Title Misleads Readers - Ethics Breached

The Saturday (05 April 2014) headline that confused readers.
Media ethics were breached, readers remained puzzled. "FIGHT OVER WOMAN DEATH", read the main headline of the day.

Faithful readers of the Chronicle newspaper were last Saturday taken aback when the main headline of the day misrepresented facts.

"When I read this headline I thought maybe the men were fighting over the woman's death," said Nkazi Moyo, a regular reader of the Chronicle.

"Since this was not the case then the woman they were fighting over should demand a correction, " Moyo argued. The headline causing the debate sounded as if the woman the two men were fighting over had died. Truthfulness and factuality were compromised by the headline. It sounded ambiguous to the readers.

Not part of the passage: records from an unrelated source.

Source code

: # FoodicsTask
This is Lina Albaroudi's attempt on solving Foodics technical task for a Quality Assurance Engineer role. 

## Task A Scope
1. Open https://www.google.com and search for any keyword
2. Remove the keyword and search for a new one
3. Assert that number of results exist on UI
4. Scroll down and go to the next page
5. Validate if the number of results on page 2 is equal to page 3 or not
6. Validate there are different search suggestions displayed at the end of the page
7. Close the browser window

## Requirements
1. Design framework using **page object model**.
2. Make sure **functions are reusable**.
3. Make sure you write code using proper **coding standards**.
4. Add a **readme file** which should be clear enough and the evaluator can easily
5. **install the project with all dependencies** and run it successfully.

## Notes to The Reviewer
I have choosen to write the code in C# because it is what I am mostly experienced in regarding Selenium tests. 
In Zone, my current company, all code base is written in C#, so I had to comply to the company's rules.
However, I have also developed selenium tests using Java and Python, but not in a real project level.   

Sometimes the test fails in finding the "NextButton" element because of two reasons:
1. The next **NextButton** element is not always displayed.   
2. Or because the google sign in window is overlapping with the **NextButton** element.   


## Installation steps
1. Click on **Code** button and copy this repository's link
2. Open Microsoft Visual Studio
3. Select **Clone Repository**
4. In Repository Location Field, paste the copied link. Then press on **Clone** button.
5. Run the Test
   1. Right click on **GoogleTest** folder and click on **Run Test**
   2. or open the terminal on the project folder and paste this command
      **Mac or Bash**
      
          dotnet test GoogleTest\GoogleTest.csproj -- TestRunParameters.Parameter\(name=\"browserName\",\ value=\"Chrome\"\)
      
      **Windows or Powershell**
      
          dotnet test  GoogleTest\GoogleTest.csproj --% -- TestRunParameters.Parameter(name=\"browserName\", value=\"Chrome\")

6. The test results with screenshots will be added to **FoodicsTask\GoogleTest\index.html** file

 "Journalists have to do whatever it takes to keep the business afloat. They should however focus on other areas too," Fanoe Riz Ngwenya commented. Apart from making sales, journalists are saddled with the responsibility to cross check facts, work on the grammatical errors of their work to avoid taking stories out of context.

On another note, many followers of the Chronicle now feel that the newspaper is going tabloid, leading with sex scandals to maximise sales, because research has shown that sex sells.




1 comment:

  1. I think going tabloid is very very important in our day when the media is so much of a commercial venture. Don't you think?